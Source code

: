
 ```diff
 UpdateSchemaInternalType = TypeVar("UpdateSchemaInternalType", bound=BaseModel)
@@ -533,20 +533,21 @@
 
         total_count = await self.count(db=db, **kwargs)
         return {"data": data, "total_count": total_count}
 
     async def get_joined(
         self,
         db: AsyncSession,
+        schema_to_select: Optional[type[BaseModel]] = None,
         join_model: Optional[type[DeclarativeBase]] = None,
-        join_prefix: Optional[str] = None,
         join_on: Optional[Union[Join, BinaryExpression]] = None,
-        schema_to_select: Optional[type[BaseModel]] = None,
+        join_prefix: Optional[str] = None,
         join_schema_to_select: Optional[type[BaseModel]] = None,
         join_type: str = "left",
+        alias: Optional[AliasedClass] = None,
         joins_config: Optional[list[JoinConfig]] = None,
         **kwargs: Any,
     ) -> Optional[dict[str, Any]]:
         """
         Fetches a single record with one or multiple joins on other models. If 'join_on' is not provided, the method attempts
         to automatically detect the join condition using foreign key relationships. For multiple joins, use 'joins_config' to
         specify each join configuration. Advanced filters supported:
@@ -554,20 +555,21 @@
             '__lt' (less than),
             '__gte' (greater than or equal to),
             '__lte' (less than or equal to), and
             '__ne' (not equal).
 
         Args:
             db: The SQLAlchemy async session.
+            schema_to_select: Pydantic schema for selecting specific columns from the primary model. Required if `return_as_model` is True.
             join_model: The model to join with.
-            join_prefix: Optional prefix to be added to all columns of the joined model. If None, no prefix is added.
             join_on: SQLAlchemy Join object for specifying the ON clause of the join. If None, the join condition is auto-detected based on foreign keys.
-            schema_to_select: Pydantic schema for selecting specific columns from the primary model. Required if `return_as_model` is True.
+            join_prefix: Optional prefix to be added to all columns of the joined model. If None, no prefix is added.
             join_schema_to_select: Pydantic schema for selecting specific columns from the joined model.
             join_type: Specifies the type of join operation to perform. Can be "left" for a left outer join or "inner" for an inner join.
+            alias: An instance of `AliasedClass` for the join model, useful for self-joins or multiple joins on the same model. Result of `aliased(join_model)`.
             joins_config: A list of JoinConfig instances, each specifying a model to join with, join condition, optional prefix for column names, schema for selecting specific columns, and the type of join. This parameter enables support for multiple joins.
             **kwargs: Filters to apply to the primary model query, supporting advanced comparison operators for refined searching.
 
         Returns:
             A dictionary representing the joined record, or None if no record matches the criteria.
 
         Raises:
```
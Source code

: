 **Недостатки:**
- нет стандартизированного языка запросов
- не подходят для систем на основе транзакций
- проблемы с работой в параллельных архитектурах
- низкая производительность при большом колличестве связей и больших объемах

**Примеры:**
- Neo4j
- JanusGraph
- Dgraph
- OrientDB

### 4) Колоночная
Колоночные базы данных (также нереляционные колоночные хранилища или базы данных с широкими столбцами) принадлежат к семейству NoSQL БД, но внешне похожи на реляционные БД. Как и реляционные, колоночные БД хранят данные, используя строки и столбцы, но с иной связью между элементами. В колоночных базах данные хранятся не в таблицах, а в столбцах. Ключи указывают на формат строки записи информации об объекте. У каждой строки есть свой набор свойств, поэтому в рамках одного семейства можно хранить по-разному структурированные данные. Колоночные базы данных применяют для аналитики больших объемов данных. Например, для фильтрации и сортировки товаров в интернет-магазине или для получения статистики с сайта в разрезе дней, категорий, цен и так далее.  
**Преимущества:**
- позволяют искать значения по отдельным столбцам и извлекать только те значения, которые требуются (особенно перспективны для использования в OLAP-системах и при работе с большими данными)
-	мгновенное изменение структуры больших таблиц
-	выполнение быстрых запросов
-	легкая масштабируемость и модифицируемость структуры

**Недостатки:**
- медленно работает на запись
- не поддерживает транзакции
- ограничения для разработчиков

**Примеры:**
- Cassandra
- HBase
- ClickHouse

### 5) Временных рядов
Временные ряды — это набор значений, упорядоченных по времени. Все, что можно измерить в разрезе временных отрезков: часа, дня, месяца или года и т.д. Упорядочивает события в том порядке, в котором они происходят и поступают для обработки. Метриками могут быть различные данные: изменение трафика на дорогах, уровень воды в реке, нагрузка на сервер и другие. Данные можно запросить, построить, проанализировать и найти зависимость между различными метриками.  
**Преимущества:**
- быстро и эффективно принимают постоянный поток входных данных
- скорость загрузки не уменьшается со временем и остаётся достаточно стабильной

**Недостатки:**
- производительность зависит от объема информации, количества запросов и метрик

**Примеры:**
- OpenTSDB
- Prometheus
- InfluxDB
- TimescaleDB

______________________________

Find the word "from" in the records, and report each line that has it.

+            schema_to_select: Pydantic schema for selecting specific columns from the primary model. Required if `return_as_model` is True.
-            schema_to_select: Pydantic schema for selecting specific columns from the primary model. Required if `return_as_model` is True.
             join_schema_to_select: Pydantic schema for selecting specific columns from the joined model.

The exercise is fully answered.